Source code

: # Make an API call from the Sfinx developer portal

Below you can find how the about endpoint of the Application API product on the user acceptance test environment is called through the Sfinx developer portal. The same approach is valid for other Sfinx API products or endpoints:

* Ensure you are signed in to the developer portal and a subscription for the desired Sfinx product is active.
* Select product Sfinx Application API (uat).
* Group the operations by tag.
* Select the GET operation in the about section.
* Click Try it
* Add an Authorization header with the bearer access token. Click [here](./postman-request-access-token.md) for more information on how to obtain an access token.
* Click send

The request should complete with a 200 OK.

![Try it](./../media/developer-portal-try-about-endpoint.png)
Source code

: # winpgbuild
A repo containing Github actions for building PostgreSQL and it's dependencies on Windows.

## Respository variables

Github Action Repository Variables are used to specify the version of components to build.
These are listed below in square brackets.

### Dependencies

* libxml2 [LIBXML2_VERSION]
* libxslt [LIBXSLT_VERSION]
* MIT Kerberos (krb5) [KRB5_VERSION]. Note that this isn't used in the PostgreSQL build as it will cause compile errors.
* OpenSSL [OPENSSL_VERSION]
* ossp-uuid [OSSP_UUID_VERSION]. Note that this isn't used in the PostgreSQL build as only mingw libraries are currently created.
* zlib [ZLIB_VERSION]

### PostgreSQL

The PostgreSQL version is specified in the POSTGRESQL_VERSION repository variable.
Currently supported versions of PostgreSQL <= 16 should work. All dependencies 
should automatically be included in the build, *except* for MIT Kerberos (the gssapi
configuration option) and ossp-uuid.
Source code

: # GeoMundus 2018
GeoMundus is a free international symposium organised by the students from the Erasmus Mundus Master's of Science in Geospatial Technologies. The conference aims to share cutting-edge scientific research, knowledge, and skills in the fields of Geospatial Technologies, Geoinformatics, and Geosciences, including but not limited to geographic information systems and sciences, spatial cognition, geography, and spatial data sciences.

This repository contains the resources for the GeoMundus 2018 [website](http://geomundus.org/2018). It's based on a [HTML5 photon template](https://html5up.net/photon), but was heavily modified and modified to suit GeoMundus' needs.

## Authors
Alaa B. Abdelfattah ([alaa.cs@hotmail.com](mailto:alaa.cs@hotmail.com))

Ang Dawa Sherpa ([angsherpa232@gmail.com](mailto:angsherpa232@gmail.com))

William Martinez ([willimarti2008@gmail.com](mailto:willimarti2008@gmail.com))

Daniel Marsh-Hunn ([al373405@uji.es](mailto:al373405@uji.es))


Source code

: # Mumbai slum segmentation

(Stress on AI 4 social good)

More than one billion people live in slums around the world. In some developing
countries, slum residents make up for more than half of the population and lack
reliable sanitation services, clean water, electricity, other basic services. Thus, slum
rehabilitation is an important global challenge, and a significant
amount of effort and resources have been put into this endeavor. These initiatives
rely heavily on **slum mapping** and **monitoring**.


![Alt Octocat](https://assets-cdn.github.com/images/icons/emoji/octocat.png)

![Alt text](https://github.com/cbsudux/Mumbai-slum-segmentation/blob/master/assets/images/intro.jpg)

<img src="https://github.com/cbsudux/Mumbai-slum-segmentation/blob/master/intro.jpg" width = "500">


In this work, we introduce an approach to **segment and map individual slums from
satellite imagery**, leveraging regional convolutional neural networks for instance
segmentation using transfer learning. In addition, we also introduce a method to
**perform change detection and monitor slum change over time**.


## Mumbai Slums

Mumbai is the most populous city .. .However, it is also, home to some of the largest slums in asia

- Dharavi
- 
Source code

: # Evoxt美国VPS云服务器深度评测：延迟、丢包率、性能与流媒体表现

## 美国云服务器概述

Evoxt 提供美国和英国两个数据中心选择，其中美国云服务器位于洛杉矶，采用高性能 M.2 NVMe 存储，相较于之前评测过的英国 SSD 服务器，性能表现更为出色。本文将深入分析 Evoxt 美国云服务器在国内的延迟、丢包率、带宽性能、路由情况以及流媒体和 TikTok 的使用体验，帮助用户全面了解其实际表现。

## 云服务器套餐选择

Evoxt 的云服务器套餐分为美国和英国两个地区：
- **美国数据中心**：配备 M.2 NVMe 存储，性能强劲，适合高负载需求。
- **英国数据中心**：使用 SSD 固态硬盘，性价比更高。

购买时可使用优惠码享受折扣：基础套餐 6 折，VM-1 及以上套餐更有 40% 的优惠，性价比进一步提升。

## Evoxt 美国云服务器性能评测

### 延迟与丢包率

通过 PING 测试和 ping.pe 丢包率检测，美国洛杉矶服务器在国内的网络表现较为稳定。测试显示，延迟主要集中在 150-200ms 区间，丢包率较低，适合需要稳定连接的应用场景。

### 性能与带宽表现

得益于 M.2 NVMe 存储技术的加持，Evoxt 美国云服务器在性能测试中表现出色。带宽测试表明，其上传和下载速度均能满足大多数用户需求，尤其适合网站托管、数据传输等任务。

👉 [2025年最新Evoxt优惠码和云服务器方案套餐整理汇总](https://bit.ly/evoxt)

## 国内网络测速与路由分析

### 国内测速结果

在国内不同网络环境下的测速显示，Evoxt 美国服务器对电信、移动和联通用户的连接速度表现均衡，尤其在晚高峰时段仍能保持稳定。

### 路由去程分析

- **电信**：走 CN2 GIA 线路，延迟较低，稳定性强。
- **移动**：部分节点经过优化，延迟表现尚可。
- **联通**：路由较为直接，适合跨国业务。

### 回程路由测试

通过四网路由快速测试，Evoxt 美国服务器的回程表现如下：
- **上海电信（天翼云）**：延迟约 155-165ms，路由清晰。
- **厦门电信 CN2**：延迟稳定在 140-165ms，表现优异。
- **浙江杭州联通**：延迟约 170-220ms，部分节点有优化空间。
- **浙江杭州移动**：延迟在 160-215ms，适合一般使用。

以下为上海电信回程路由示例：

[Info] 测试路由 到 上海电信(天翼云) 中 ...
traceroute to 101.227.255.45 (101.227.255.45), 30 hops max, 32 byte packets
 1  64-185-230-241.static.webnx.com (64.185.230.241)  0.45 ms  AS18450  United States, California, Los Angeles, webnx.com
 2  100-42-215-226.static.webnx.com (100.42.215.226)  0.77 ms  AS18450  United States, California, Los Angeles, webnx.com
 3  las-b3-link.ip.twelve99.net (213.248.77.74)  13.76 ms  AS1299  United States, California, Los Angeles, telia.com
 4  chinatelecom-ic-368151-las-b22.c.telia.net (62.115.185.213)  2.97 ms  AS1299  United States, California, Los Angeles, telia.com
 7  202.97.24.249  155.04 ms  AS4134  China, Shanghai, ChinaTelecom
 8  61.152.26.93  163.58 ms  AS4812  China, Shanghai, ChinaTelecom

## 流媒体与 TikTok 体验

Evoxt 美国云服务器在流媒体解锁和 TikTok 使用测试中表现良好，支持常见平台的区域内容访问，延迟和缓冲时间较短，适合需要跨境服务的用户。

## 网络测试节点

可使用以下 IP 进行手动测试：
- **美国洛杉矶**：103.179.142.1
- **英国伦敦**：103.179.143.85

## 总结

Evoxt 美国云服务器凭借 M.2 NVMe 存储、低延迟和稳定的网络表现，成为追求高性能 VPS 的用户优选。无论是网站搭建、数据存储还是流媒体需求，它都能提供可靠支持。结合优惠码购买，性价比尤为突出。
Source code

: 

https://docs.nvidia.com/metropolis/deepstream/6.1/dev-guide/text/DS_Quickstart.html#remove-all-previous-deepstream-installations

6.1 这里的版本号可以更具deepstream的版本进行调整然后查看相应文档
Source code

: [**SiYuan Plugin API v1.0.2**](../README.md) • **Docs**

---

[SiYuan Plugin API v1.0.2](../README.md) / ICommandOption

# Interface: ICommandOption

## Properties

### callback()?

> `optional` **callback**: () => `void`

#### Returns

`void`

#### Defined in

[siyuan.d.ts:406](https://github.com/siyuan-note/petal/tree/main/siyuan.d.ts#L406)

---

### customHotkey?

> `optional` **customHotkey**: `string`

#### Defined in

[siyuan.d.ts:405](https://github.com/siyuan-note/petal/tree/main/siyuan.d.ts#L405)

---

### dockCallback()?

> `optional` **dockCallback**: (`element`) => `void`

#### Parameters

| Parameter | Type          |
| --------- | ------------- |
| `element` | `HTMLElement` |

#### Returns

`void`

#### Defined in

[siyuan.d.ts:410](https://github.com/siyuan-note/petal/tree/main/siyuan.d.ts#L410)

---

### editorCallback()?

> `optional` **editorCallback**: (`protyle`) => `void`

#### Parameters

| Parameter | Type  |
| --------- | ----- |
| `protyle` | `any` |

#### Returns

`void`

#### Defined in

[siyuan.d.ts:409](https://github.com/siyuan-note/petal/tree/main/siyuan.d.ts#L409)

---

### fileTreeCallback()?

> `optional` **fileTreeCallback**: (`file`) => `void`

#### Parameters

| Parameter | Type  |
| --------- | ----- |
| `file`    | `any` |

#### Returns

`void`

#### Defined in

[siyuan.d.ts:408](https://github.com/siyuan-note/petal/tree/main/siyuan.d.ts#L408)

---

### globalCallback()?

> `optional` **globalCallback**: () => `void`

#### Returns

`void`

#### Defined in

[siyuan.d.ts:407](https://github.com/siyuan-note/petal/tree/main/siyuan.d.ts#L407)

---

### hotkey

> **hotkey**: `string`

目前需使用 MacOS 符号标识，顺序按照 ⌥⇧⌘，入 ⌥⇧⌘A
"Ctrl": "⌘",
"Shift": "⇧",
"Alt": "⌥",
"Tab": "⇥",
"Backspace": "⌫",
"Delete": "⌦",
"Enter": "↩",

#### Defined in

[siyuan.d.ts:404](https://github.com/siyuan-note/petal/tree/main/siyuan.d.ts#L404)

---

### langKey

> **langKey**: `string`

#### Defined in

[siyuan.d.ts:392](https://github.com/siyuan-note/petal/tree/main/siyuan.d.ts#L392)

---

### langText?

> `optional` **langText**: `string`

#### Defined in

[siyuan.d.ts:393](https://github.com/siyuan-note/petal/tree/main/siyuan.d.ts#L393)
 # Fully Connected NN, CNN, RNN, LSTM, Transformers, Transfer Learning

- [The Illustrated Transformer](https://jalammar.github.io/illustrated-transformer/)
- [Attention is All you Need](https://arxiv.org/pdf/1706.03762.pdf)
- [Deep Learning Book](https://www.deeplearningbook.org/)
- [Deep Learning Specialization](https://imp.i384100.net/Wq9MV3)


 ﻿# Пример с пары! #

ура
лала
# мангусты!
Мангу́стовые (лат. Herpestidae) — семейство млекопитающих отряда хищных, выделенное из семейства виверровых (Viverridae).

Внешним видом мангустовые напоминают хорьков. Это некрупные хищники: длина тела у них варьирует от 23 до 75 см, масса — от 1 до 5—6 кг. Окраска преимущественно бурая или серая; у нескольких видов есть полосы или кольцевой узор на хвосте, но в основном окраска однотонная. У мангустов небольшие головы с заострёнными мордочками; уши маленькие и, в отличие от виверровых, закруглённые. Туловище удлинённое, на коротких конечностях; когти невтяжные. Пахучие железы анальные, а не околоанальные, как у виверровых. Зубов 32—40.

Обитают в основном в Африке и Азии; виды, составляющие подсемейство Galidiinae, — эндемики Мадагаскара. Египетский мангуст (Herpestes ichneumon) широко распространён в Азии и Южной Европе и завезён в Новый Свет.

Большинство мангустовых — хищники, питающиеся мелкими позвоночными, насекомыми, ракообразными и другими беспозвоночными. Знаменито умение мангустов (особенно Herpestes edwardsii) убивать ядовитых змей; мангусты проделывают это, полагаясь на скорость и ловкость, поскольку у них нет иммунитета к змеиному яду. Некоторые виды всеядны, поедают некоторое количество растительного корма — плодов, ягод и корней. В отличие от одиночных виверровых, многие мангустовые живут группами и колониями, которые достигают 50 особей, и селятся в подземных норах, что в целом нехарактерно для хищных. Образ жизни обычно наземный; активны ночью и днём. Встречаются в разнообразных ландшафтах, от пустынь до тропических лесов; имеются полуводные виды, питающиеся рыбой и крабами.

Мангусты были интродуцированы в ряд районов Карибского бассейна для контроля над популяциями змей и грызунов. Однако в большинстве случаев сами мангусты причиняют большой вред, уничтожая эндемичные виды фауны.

....................

In the listing above, find the line containing "## 美国云服务器概述" and the line containing "traceroute to 101.227.255.45", then repeat those two lines and everything between them exactly.

• [Task result]:
## 美国云服务器概述

Evoxt 提供美国和英国两个数据中心选择，其中美国云服务器位于洛杉矶，采用高性能 M.2 NVMe 存储，相较于之前评测过的英国 SSD 服务器，性能表现更为出色。本文将深入分析 Evoxt 美国云服务器在国内的延迟、丢包率、带宽性能、路由情况以及流媒体和 TikTok 的使用体验，帮助用户全面了解其实际表现。

## 云服务器套餐选择

Evoxt 的云服务器套餐分为美国和英国两个地区：
- **美国数据中心**：配备 M.2 NVMe 存储，性能强劲，适合高负载需求。
- **英国数据中心**：使用 SSD 固态硬盘，性价比更高。

购买时可使用优惠码享受折扣：基础套餐 6 折，VM-1 及以上套餐更有 40% 的优惠，性价比进一步提升。

## Evoxt 美国云服务器性能评测

### 延迟与丢包率

通过 PING 测试和 ping.pe 丢包率检测，美国洛杉矶服务器在国内的网络表现较为稳定。测试显示，延迟主要集中在 150-200ms 区间，丢包率较低，适合需要稳定连接的应用场景。

### 性能与带宽表现

得益于 M.2 NVMe 存储技术的加持，Evoxt 美国云服务器在性能测试中表现出色。带宽测试表明，其上传和下载速度均能满足大多数用户需求，尤其适合网站托管、数据传输等任务。

👉 [2025年最新Evoxt优惠码和云服务器方案套餐整理汇总](https://bit.ly/evoxt)

## 国内网络测速与路由分析

### 国内测速结果

在国内不同网络环境下的测速显示，Evoxt 美国服务器对电信、移动和联通用户的连接速度表现均衡，尤其在晚高峰时段仍能保持稳定。

### 路由去程分析

- **电信**：走 CN2 GIA 线路，延迟较低，稳定性强。
- **移动**：部分节点经过优化，延迟表现尚可。
- **联通**：路由较为直接，适合跨国业务。

### 回程路由测试

通过四网路由快速测试，Evoxt 美国服务器的回程表现如下：
- **上海电信（天翼云）**：延迟约 155-165ms，路由清晰。
- **厦门电信 CN2**：延迟稳定在 140-165ms，表现优异。
- **浙江杭州联通**：延迟约 170-220ms，部分节点有优化空间。
- **浙江杭州移动**：延迟在 160-215ms，适合一般使用。

以下为上海电信回程路由示例：

[Info] 测试路由 到 上海电信(天翼云) 中 ...
traceroute to 101.227.255.45 (101.227.255.45), 30 hops max, 32 byte packets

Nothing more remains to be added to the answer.